WHAT THE TASK ASKS:
Repeat exactly the lines of the listing below, please, starting with the first and ending with the line containing "TSJest configuration is"; leave out the rest.

GIVEN DATA:
+++++

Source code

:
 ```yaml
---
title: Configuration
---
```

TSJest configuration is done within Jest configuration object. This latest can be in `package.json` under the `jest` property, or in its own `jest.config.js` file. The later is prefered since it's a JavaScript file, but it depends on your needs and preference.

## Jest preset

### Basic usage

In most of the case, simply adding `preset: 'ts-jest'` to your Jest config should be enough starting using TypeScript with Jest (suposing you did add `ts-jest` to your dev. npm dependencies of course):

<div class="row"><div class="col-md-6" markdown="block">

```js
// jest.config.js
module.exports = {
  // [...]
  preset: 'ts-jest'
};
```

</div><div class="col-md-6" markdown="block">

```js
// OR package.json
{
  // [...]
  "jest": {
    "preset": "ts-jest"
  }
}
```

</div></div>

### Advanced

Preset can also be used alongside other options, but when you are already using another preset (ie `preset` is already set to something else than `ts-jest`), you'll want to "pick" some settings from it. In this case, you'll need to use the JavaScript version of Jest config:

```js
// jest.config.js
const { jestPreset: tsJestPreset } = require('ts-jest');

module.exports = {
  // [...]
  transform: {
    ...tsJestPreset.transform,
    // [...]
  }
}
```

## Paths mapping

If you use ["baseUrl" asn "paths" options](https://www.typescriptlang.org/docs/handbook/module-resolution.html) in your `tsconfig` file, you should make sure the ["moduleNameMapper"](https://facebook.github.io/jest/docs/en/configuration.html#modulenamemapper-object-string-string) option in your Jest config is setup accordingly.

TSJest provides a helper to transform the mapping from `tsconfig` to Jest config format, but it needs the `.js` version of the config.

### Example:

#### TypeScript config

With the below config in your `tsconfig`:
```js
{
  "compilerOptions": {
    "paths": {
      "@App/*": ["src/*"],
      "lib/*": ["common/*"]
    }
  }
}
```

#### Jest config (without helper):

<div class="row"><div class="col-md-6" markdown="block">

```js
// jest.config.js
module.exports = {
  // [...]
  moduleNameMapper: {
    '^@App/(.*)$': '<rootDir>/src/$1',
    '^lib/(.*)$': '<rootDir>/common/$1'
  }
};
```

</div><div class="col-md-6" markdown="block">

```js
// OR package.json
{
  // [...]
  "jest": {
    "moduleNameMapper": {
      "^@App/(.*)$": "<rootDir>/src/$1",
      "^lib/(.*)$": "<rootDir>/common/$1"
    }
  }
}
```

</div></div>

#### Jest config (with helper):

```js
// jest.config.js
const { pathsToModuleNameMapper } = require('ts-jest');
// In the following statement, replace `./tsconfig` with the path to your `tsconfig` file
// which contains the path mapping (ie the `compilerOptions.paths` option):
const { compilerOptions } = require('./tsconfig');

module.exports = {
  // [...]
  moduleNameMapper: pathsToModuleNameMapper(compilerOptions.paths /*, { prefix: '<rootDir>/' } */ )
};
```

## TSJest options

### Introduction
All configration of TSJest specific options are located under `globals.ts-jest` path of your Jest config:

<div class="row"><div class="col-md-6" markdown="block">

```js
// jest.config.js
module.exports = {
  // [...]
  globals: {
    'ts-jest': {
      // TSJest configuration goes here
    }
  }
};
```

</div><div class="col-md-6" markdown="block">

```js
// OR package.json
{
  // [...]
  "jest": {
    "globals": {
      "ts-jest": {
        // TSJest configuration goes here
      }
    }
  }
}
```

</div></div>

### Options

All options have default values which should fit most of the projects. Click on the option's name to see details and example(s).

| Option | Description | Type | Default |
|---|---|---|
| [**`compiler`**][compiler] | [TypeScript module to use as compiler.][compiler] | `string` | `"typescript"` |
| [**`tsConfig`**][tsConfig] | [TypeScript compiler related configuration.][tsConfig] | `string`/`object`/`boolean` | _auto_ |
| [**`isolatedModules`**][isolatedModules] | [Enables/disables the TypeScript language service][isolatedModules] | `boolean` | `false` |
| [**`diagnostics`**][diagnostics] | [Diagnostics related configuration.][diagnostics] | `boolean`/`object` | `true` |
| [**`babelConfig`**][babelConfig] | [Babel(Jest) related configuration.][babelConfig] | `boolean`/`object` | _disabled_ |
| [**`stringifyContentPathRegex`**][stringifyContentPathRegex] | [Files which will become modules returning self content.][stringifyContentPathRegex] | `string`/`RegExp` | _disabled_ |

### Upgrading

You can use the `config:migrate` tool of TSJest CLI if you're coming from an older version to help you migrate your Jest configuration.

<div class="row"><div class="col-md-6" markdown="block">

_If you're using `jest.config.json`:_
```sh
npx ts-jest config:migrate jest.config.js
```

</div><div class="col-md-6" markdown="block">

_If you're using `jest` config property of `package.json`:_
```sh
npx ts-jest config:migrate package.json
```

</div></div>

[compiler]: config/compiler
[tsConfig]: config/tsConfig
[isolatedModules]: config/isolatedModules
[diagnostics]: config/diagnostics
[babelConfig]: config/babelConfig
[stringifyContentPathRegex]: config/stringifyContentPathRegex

+++++

WRITTEN REPLY:
Source code

:
 ```yaml
---
title: Configuration
---
```

TSJest configuration is done within Jest configuration object. This latest can be in `package.json` under the `jest` property, or in its own `jest.config.js` file. The later is prefered since it's a JavaScript file, but it depends on your needs and preference.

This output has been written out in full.